The data beneath this task has to be reprinted character for character.

(INFORMATION GIVEN begins)

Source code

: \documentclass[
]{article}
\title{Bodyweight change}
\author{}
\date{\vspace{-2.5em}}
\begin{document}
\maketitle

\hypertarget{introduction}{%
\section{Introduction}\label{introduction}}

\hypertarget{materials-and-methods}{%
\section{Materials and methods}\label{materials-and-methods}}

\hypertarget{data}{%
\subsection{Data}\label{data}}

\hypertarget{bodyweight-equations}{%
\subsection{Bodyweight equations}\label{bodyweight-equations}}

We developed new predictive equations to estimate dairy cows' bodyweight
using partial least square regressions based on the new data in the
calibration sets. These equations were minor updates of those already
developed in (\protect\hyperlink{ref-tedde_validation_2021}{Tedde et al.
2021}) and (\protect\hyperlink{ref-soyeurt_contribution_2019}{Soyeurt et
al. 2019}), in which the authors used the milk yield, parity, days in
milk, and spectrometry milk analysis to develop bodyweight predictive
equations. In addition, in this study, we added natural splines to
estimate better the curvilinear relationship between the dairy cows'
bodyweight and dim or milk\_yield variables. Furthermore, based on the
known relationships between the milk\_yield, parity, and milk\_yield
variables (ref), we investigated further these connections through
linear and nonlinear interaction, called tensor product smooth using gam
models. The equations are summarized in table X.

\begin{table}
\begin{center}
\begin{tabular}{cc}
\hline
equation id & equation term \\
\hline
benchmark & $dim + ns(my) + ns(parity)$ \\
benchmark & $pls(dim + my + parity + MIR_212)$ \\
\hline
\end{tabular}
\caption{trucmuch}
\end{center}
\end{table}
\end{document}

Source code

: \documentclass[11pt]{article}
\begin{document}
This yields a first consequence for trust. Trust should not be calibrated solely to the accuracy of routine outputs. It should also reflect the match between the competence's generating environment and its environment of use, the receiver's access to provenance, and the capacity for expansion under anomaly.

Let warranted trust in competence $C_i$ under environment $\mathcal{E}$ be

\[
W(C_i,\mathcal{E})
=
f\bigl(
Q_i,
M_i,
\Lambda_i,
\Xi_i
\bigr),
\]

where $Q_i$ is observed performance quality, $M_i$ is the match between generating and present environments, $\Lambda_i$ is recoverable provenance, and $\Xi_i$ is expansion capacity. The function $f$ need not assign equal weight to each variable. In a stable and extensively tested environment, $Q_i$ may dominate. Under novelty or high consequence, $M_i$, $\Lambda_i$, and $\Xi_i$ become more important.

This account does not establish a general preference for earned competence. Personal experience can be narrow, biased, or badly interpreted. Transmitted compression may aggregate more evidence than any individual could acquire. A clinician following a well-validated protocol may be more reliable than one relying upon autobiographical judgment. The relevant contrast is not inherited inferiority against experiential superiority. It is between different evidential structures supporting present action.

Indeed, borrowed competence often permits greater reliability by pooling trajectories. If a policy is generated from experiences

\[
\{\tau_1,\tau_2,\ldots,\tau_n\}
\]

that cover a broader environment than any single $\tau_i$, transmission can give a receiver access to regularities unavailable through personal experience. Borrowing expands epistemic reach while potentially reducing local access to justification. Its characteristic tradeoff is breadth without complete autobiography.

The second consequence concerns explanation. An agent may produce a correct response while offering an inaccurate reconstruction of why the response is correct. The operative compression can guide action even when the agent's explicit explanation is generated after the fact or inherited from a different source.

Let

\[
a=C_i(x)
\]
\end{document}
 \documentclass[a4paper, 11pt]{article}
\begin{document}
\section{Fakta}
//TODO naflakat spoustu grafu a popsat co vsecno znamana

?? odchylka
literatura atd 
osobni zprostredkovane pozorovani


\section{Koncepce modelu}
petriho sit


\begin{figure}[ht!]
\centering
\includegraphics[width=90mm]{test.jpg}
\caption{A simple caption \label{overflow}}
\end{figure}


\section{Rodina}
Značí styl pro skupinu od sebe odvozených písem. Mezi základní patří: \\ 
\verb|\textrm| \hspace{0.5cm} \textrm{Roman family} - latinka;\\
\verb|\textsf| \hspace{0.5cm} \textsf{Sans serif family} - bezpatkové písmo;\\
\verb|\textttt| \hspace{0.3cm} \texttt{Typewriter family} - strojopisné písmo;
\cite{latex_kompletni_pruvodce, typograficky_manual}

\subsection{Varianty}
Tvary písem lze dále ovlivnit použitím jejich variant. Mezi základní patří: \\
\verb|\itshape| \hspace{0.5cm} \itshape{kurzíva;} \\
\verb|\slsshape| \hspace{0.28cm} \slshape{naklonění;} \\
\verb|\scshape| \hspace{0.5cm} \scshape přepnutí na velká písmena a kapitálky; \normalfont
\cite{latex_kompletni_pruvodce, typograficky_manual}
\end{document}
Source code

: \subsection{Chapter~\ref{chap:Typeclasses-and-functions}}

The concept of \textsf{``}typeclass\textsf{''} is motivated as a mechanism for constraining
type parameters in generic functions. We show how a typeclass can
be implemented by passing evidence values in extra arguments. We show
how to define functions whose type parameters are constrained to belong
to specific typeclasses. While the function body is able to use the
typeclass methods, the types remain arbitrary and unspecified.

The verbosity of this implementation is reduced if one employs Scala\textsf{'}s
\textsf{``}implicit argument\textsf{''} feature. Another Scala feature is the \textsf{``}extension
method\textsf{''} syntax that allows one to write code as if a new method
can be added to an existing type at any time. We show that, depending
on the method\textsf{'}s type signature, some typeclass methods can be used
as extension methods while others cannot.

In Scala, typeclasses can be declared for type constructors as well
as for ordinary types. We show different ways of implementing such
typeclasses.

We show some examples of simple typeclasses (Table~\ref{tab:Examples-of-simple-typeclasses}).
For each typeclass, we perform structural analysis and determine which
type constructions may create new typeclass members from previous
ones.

(INFORMATION GIVEN ends)

SOLVED EXERCISE:
Source code

: \documentclass[
]{article}
\title{Bodyweight change}
\author{}
\date{\vspace{-2.5em}}
\begin{document}
\maketitle

\hypertarget{introduction}{%
\section{Introduction}\label{introduction}}

\hypertarget{materials-and-methods}{%
\section{Materials and methods}\label{materials-and-methods}}

\hypertarget{data}{%
\subsection{Data}\label{data}}

\hypertarget{bodyweight-equations}{%
\subsection{Bodyweight equations}\label{bodyweight-equations}}

We developed new predictive equations to estimate dairy cows' bodyweight
using partial least square regressions based on the new data in the
calibration sets. These equations were minor updates of those already
developed in (\protect\hyperlink{ref-tedde_validation_2021}{Tedde et al.
2021}) and (\protect\hyperlink{ref-soyeurt_contribution_2019}{Soyeurt et
al. 2019}), in which the authors used the milk yield, parity, days in
milk, and spectrometry milk analysis to develop bodyweight predictive
equations. In addition, in this study, we added natural splines to
estimate better the curvilinear relationship between the dairy cows'
bodyweight and dim or milk\_yield variables. Furthermore, based on the
known relationships between the milk\_yield, parity, and milk\_yield
variables (ref), we investigated further these connections through
linear and nonlinear interaction, called tensor product smooth using gam
models. The equations are summarized in table X.

\begin{table}
\begin{center}
\begin{tabular}{cc}
\hline
equation id & equation term \\
\hline
benchmark & $dim + ns(my) + ns(parity)$ \\
benchmark & $pls(dim + my + parity + MIR_212)$ \\
\hline
\end{tabular}
\caption{trucmuch}
\end{center}
\end{table}
\end{document}

Source code

: \documentclass[11pt]{article}
\begin{document}
This yields a first consequence for trust. Trust should not be calibrated solely to the accuracy of routine outputs. It should also reflect the match between the competence's generating environment and its environment of use, the receiver's access to provenance, and the capacity for expansion under anomaly.

Let warranted trust in competence $C_i$ under environment $\mathcal{E}$ be

\[
W(C_i,\mathcal{E})
=
f\bigl(
Q_i,
M_i,
\Lambda_i,
\Xi_i
\bigr),
\]

where $Q_i$ is observed performance quality, $M_i$ is the match between generating and present environments, $\Lambda_i$ is recoverable provenance, and $\Xi_i$ is expansion capacity. The function $f$ need not assign equal weight to each variable. In a stable and extensively tested environment, $Q_i$ may dominate. Under novelty or high consequence, $M_i$, $\Lambda_i$, and $\Xi_i$ become more important.

This account does not establish a general preference for earned competence. Personal experience can be narrow, biased, or badly interpreted. Transmitted compression may aggregate more evidence than any individual could acquire. A clinician following a well-validated protocol may be more reliable than one relying upon autobiographical judgment. The relevant contrast is not inherited inferiority against experiential superiority. It is between different evidential structures supporting present action.

Indeed, borrowed competence often permits greater reliability by pooling trajectories. If a policy is generated from experiences

\[
\{\tau_1,\tau_2,\ldots,\tau_n\}
\]

that cover a broader environment than any single $\tau_i$, transmission can give a receiver access to regularities unavailable through personal experience. Borrowing expands epistemic reach while potentially reducing local access to justification. Its characteristic tradeoff is breadth without complete autobiography.

The second consequence concerns explanation. An agent may produce a correct response while offering an inaccurate reconstruction of why the response is correct. The operative compression can guide action even when the agent's explicit explanation is generated after the fact or inherited from a different source.

Let

\[
a=C_i(x)
\]
\end{document}
 \documentclass[a4paper, 11pt]{article}
\begin{document}
\section{Fakta}
//TODO naflakat spoustu grafu a popsat co vsecno znamana

?? odchylka
literatura atd 
osobni zprostredkovane pozorovani


\section{Koncepce modelu}
petriho sit


\begin{figure}[ht!]
\centering
\includegraphics[width=90mm]{test.jpg}
\caption{A simple caption \label{overflow}}
\end{figure}


\section{Rodina}
Značí styl pro skupinu od sebe odvozených písem. Mezi základní patří: \\ 
\verb|\textrm| \hspace{0.5cm} \textrm{Roman family} - latinka;\\
\verb|\textsf| \hspace{0.5cm} \textsf{Sans serif family} - bezpatkové písmo;\\
\verb|\textttt| \hspace{0.3cm} \texttt{Typewriter family} - strojopisné písmo;
\cite{latex_kompletni_pruvodce, typograficky_manual}

\subsection{Varianty}
Tvary písem lze dále ovlivnit použitím jejich variant. Mezi základní patří: \\
\verb|\itshape| \hspace{0.5cm} \itshape{kurzíva;} \\
\verb|\slsshape| \hspace{0.28cm} \slshape{naklonění;} \\
\verb|\scshape| \hspace{0.5cm} \scshape přepnutí na velká písmena a kapitálky; \normalfont
\cite{latex_kompletni_pruvodce, typograficky_manual}
\end{document}
Source code

: \subsection{Chapter~\ref{chap:Typeclasses-and-functions}}

The concept of \textsf{``}typeclass\textsf{''} is motivated as a mechanism for constraining
type parameters in generic functions. We show how a typeclass can
be implemented by passing evidence values in extra arguments. We show
how to define functions whose type parameters are constrained to belong
to specific typeclasses. While the function body is able to use the
typeclass methods, the types remain arbitrary and unspecified.

The verbosity of this implementation is reduced if one employs Scala\textsf{'}s
\textsf{``}implicit argument\textsf{''} feature. Another Scala feature is the \textsf{``}extension
method\textsf{''} syntax that allows one to write code as if a new method
can be added to an existing type at any time. We show that, depending
on the method\textsf{'}s type signature, some typeclass methods can be used
as extension methods while others cannot.

In Scala, typeclasses can be declared for type constructors as well
as for ordinary types. We show different ways of implementing such
typeclasses.

We show some examples of simple typeclasses (Table~\ref{tab:Examples-of-simple-typeclasses}).
For each typeclass, we perform structural analysis and determine which
type constructions may create new typeclass members from previous
ones.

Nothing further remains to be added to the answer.